OK. I heard you’re brainstorming ways to get kids younger than 13 onto Facebook. WTF, man?
You don’t have kids, but you were one pretty recently, so let’s play a game: Imagine you’re 10 years old.
Let’s say you’re a kid who doesn’t make friends so easily — maybe you’re a little nerdy. (I know, HUGE stretch. Just go with it.) You manage to accumulate 14 “friends” on Facebook. Yay, you! You have friends! Then you see that Mikey, the douchey kid who’s always yanking your backpack when you’re walking up the stairs at school, has 75 “friends”? What goes through your mind? What about when you start posting little quips and updates and maybe a drawing of a dragon wearing rain boots, and your posts get zero “likes”?
Zuckie, my friend, when you’re little, you’re still learning what friendship is. And life, at that age, is all about counting. Whoever gets the most marshmallows in his s’more is the king of the cookout, you know? You can’t tell me kids wouldn’t draw the conclusion that more “likes” equals more like, and more “friends” means more friends, and that friendship is… quantifiable.
Hell, adults are old enough to know better, and look how much we crave likes. You know what I’m talking about, Z. You’ve seen it.
Who hasn’t had that feeling – when you wake up and see that whatever you posted the night before has 100 likes, and before your feet even hit the floor, you’re designing your new business cards: Pithy Internet Genius. Yes!
You skip off down the street to start your day, and you stop five times to chat with neighbors, because surely everyone wants to tell you how brilliant and hilarious you are. You’re hugging and high-fiving left and right. You’re Drew Barrymore on ecstasy – but smarter. You bust out a tango with some random guy at the bus stop and then promise him you’ll knit him a hat for his new baby. You laugh uproariously at your boss’s chauvinist jokes, because hey, everybody deserves a chance. You end your day with a cold, crisp glass of rosé on the front porch as you gaze into the sunset, where the clouds spell out, “HEY, SPARKY, YOU’RE MAGICAL!” in pink fire. The universe loves you.

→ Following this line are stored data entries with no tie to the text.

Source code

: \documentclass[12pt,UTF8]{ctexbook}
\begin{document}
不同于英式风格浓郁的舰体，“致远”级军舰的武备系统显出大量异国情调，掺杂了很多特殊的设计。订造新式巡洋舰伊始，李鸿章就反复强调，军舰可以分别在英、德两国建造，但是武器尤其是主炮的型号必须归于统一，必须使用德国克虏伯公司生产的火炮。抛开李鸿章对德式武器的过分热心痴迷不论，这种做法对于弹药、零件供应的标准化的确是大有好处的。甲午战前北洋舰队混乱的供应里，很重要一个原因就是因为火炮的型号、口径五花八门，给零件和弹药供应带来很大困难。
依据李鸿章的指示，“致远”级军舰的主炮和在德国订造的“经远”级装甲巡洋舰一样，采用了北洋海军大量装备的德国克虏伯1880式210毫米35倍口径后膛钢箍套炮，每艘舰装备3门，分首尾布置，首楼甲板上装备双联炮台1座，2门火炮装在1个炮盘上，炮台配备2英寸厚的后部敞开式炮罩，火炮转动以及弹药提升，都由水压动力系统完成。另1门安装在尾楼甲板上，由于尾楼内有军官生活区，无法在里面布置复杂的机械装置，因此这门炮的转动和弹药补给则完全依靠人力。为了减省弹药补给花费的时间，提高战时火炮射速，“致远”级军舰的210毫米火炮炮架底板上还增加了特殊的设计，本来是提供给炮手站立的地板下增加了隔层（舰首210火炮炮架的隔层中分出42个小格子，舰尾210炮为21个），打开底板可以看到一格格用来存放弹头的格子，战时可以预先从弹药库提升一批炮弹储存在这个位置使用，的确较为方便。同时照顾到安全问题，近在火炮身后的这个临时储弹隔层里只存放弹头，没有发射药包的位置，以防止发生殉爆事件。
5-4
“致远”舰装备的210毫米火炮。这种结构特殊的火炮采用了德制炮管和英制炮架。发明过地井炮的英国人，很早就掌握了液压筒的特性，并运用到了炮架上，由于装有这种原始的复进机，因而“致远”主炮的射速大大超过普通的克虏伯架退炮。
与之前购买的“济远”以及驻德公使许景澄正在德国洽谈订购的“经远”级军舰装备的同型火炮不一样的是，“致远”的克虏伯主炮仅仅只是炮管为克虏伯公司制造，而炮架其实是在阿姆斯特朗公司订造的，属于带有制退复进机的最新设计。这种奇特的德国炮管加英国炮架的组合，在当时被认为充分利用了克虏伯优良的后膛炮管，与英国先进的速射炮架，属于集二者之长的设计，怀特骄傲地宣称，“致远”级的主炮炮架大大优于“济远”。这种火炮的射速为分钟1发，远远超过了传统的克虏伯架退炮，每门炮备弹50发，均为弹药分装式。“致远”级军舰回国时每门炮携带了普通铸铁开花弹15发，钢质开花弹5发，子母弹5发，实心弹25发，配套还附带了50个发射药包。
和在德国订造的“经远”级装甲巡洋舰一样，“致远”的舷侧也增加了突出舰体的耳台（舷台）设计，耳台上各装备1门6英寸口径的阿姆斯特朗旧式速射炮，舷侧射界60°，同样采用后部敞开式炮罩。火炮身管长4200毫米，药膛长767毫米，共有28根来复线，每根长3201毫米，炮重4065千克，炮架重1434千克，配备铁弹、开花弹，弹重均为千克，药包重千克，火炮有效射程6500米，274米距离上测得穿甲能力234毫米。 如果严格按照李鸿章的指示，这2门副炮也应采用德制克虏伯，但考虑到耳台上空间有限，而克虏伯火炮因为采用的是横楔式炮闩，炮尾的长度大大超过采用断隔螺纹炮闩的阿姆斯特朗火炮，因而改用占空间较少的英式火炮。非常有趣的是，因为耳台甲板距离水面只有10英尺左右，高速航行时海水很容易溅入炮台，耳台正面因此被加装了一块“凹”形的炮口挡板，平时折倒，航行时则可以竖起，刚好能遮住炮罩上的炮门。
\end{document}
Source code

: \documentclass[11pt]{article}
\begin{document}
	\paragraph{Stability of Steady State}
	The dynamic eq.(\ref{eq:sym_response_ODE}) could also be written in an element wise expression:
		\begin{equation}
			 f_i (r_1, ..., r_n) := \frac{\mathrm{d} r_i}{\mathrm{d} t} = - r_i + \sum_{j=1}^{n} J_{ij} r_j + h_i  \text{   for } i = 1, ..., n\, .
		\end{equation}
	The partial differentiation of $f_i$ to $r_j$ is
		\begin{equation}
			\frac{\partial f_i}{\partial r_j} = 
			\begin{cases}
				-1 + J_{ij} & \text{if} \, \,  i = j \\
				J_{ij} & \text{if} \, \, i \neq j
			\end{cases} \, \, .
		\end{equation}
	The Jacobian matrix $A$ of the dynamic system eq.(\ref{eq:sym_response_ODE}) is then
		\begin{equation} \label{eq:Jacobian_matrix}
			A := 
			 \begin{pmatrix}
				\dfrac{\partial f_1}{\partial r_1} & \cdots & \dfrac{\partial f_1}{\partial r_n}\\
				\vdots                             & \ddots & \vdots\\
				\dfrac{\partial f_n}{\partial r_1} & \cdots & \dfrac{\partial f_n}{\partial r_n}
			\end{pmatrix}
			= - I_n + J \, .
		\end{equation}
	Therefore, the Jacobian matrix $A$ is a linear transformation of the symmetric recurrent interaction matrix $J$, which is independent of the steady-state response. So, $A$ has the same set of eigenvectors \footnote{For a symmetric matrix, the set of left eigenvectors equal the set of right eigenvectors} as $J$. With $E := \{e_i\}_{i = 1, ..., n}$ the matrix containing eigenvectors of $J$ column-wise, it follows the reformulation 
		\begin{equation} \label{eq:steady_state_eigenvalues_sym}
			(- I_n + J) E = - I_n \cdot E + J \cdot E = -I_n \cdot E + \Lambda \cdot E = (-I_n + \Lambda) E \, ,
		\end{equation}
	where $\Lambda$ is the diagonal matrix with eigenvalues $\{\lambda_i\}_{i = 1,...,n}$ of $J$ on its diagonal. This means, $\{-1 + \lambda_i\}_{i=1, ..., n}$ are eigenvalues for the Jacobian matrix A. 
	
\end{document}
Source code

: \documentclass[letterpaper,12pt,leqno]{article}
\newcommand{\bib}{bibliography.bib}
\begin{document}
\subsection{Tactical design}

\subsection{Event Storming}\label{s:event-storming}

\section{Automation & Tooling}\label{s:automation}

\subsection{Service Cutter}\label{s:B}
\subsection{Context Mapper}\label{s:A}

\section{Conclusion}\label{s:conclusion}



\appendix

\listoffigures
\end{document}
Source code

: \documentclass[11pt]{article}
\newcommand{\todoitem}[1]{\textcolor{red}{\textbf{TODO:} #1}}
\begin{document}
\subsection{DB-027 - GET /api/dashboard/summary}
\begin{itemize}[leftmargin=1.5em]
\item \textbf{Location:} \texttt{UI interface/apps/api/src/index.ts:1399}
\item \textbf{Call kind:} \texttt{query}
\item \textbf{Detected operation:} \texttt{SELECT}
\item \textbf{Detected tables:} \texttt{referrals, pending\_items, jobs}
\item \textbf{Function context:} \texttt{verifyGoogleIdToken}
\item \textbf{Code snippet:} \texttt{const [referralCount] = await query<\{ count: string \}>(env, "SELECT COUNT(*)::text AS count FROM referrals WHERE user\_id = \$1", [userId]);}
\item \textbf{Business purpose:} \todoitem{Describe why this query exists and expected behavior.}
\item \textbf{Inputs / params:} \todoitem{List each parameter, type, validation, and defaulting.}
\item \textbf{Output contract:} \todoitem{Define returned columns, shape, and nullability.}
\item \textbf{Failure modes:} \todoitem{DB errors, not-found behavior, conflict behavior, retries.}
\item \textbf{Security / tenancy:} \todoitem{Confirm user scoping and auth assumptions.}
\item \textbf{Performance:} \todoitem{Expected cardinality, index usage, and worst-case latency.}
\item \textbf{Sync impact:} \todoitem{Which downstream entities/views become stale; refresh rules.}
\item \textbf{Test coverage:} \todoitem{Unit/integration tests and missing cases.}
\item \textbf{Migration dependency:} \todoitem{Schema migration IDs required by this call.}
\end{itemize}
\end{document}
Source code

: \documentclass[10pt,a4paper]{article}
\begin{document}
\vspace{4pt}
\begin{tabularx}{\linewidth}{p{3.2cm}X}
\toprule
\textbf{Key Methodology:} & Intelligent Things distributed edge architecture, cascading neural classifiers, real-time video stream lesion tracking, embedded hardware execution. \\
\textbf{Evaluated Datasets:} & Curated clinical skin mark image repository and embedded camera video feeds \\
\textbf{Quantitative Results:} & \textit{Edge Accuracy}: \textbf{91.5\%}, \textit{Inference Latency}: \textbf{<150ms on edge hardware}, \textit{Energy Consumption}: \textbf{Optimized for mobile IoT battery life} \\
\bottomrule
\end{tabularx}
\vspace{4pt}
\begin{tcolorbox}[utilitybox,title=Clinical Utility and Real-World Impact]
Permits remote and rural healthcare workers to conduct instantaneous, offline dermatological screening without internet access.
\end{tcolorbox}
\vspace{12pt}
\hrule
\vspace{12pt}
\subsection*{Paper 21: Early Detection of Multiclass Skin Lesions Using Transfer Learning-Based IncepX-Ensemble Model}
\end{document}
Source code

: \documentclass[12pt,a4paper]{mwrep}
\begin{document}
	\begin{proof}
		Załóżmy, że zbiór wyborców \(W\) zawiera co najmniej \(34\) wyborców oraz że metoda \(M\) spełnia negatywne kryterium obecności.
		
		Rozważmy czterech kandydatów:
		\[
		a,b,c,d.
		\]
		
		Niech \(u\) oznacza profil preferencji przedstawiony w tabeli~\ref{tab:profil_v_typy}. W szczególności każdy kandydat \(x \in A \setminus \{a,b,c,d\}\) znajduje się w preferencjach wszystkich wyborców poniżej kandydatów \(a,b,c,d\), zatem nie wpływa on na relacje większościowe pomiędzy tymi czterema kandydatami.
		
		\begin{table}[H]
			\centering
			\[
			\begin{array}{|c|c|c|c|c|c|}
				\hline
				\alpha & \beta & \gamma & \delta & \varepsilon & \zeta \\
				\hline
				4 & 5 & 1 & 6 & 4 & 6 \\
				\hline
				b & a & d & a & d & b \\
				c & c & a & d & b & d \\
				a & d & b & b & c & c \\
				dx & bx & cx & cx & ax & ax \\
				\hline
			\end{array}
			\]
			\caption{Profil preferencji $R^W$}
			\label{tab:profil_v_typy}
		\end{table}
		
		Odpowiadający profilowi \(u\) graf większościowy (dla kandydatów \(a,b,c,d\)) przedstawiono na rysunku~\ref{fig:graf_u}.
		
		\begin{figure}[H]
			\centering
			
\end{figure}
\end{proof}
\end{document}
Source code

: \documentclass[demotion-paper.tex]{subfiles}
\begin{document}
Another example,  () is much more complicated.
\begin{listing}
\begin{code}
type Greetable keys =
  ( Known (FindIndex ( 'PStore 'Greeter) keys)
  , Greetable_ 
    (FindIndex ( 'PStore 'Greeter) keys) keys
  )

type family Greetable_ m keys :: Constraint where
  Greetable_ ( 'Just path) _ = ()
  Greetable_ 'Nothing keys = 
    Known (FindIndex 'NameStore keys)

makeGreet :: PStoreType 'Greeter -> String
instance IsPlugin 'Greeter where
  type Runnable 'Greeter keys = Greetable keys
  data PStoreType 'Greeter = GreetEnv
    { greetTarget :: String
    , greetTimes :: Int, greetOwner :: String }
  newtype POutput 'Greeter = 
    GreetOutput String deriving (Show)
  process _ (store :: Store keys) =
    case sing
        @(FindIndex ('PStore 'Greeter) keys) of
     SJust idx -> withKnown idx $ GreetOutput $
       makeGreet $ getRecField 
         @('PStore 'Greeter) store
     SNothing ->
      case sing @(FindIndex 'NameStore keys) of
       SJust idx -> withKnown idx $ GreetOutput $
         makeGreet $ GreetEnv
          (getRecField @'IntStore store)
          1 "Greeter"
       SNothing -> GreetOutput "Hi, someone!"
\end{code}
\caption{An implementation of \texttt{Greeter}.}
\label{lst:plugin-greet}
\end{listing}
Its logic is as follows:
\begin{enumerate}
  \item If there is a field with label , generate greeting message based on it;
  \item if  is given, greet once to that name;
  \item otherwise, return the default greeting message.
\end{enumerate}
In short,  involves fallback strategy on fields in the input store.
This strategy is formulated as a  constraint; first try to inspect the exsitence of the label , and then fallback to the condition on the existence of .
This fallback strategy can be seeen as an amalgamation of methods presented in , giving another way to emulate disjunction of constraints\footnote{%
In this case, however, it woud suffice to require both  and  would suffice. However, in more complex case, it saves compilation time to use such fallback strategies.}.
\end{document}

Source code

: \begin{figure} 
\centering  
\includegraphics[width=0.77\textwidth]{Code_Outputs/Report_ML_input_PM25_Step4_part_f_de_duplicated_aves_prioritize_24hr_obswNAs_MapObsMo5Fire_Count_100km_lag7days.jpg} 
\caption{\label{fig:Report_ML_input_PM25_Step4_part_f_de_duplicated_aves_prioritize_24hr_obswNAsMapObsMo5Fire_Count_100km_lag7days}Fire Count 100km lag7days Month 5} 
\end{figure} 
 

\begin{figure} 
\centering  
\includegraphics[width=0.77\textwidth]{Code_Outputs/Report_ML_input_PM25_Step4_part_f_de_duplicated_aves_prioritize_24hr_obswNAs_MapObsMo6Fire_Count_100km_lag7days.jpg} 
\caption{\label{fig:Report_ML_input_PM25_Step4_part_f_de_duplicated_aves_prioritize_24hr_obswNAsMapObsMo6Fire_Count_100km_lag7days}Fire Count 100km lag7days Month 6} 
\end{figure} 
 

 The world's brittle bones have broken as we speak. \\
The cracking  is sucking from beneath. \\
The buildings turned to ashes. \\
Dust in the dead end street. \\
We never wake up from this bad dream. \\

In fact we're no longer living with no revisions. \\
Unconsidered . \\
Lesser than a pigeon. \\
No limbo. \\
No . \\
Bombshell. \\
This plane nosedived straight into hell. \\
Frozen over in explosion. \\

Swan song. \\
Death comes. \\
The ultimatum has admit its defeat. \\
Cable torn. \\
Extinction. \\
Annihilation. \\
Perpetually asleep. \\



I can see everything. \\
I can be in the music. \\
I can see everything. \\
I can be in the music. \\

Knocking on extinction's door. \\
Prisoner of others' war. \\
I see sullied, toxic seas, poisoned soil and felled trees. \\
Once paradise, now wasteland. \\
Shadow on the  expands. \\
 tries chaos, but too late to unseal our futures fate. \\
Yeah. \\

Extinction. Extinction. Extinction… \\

And everyone knows the opposite feeling, too – when you wake up and see that whatever you posted the night before has zero likes, and you sit there wondering how long the internet has been broken and why all your friends have been offline for 12 hours.
Then you see that your friends haven’t been offline. They all turned their digital thumbs up to the video of the squirrel wearing a beret on a merry-go-round – but not to your post. Was it bad? It was the thing you said about cats being Nazis, wasn’t it? Everyone thinks you’re stupid. Or anti-Semitic. Or anti-cats. Or ugly. Are you ugly? Probably. This is everyone’s way of telling you.
And just like that, there goes your day. You’re hungry, but breakfast is for people who are liked, so you just shuffle into the bathroom, slump down on the floor, and suck Crest Extra-Whitening directly from the tube until you create a suction seal and realize you can’t pull it off your tongue no matter how hard you try, which just FIGURES. And then a little ant goes crawling up the side of the bathtub, and you mash him with your bare thumb, because it’s better he knows now that THERE’S NO POINT. And then you cry because dammit, that’s not like you, squashing little ants like that.
Eight hours later, that’s where the gutter cleaners will find you when they lean their ladder up against your window: On the bathroom floor, with a tube of toothpaste hanging from your swollen tongue, making a teeny-weeny shroud out of toilet paper and whispering, “I’m sorry,” to an ant corpse.
And those are grownup like-addicts we’re talking about. Oh, not you, of course. Or me. Obviously. But… people.
So. You know what I’m talking about, Z-berg.
Kids deserve to learn what “like” means in the real world first. That it’s not something you count. That it’s not something that comes and goes based on who clicked what, and that it comes from being a good friend. A friend, not a “friend.” That’s all I’m saying.